5. The curative treatments aren’t a silver bullet.
It would be easy to assume that because of the promising new therapeutics the outbreak will now taper off, but it’s more complicated than that. Fuelled by inequity, weak health systems, hierarchies of power, political instability and communication gaps, Ebola infects not only bodies but entire communities— and despite the vaccine and therapeutics, it is continuing to spread. Tackling it requires a multi-faceted approach; a cocktail of interventions that includes clinical care, epidemiology, community engagement and genomic sequencing, to name but a few.
Most importantly, the new therapeutics are most effective when given hours or days after the onset of symptoms, and they can only be administered in concert with good supportive care: that means IV lines, adequate health worker-patient ratios, and reliable access to resources and labs. Those were in short supply in West Africa, but they do exist in this outbreak; in fact there are even new tools and tech like bluetooth EKG machines and the transparent patient biospheres offered at treatment centres run by the Alliance for International Medical Action. Known as ‘CUBES,’ they allow relatives to see their loved ones, communities to witness clinical interventions, and health workers to monitor some aspects of patient care without the high-risk activity of donning and doffing personal protective equipment. Despite these new advances, there is still a pressing need to ensure a higher standard of supportive care at health facilities in DRC and other countries at risk of future Ebola outbreaks.

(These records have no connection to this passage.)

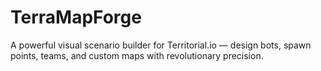 # TerraMapForge
A powerful visual scenario builder for Territorial.io — design bots, spawn points, teams, and custom maps with revolutionary precision.
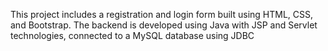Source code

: This project includes a registration and login form built using HTML, CSS, and Bootstrap. The backend is developed using Java with JSP and Servlet technologies, connected to a MySQL database using JDBC
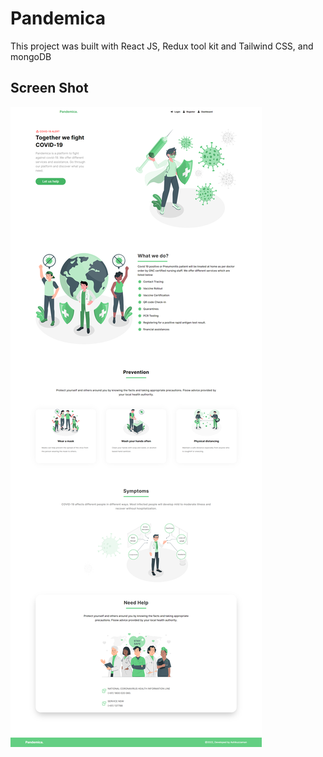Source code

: # Pandemica

This project was built with React JS, Redux tool kit and Tailwind CSS, and mongoDB

## Screen Shot

![](./frontend/src/images/desktop.png)
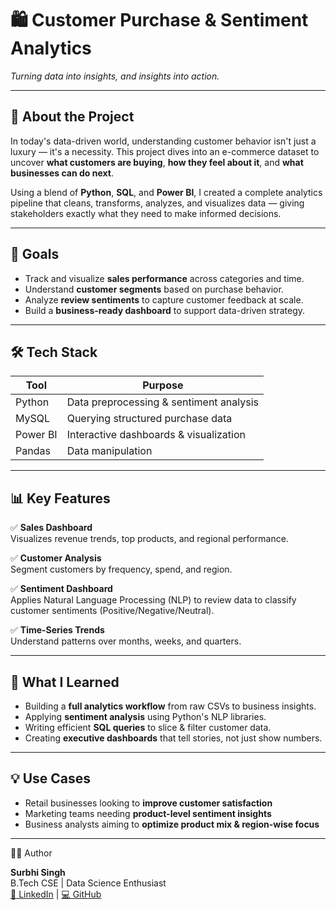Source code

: # 🛍️ Customer Purchase & Sentiment Analytics

*Turning data into insights, and insights into action.*

---

## 📖 About the Project

In today's data-driven world, understanding customer behavior isn't just a luxury — it's a necessity. This project dives into an e-commerce dataset to uncover **what customers are buying**, **how they feel about it**, and **what businesses can do next**.

Using a blend of **Python**, **SQL**, and **Power BI**, I created a complete analytics pipeline that cleans, transforms, analyzes, and visualizes data — giving stakeholders exactly what they need to make informed decisions.

---

## 🚀 Goals

* Track and visualize **sales performance** across categories and time.
* Understand **customer segments** based on purchase behavior.
* Analyze **review sentiments** to capture customer feedback at scale.
* Build a **business-ready dashboard** to support data-driven strategy.

---

## 🛠️ Tech Stack

| Tool          | Purpose                                 |
| ------------- | --------------------------------------- |
| Python        | Data preprocessing & sentiment analysis |
| MySQL         | Querying structured purchase data       |
| Power BI      | Interactive dashboards & visualization  |
| Pandas        | Data manipulation                       |

---

## 📊 Key Features

✅ **Sales Dashboard**  
Visualizes revenue trends, top products, and regional performance.

✅ **Customer Analysis**  
Segment customers by frequency, spend, and region.

✅ **Sentiment Dashboard**  
Applies Natural Language Processing (NLP) to review data to classify customer sentiments (Positive/Negative/Neutral).

✅ **Time-Series Trends**  
Understand patterns over months, weeks, and quarters.

---

## 🧠 What I Learned

* Building a **full analytics workflow** from raw CSVs to business insights.
* Applying **sentiment analysis** using Python's NLP libraries.
* Writing efficient **SQL queries** to slice & filter customer data.
* Creating **executive dashboards** that tell stories, not just show numbers.

---


## 💡 Use Cases

* Retail businesses looking to **improve customer satisfaction**
* Marketing teams needing **product-level sentiment insights**
* Business analysts aiming to **optimize product mix & region-wise focus**

---
 🙋‍♀️ Author

**Surbhi Singh**  
B.Tech CSE | Data Science Enthusiast  
[🔗 LinkedIn](https://www.linkedin.com/in/surbhi-singh-720113297/) | [💻 GitHub](https://github.com/Surbhi28singh)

Community engagement is also a critical piece. Therapeutics only work when people are willing to receive them, and this outbreak response — like the previous one in West Africa — has been hampered by low trust between communities and responders. Organizations including the International Federation of the Red Cross and UNICEF have been partnering with communities to better understand their concerns and priorities, which are not simply the product of low education levels but of valid experiences. Because of inequities of power and health — not just within DRC but globally — many local people see Ebola as a get-rich-quick scam by the government and foreign responders. They don’t understand why health workers are more worried by Ebola than the just-as-fatal diseases that have cost their children’s lives: malaria, cholera and measles. And, like in West Africa, many people see health facilities as places you only go to die.
Add in the factor of active conflict, and you see why it is incredibly challenging for health workers to trace chains of transmission, reach vulnerable groups for vaccination, and persuade people to go to official centres for treatment. Their work is brave and dangerous; they’re carrying it out amid the constant threat of arson attacks and brutal killings. Hundreds of health workers have been attacked and several killed so far. Treatment centres have been burnt to the ground by community members who don’t trust their motives.
In this climate, it is estimated that up to half of all cases could be going undetected, so finding the right ways to reach people and build trust is key. The good news is that responders can now tell people the kind of news that transforms outlooks: if they go to a treatment centre early, they now have a 90 percent chance of recovering from Ebola. Five years ago in West Africa, that idea was unheard of.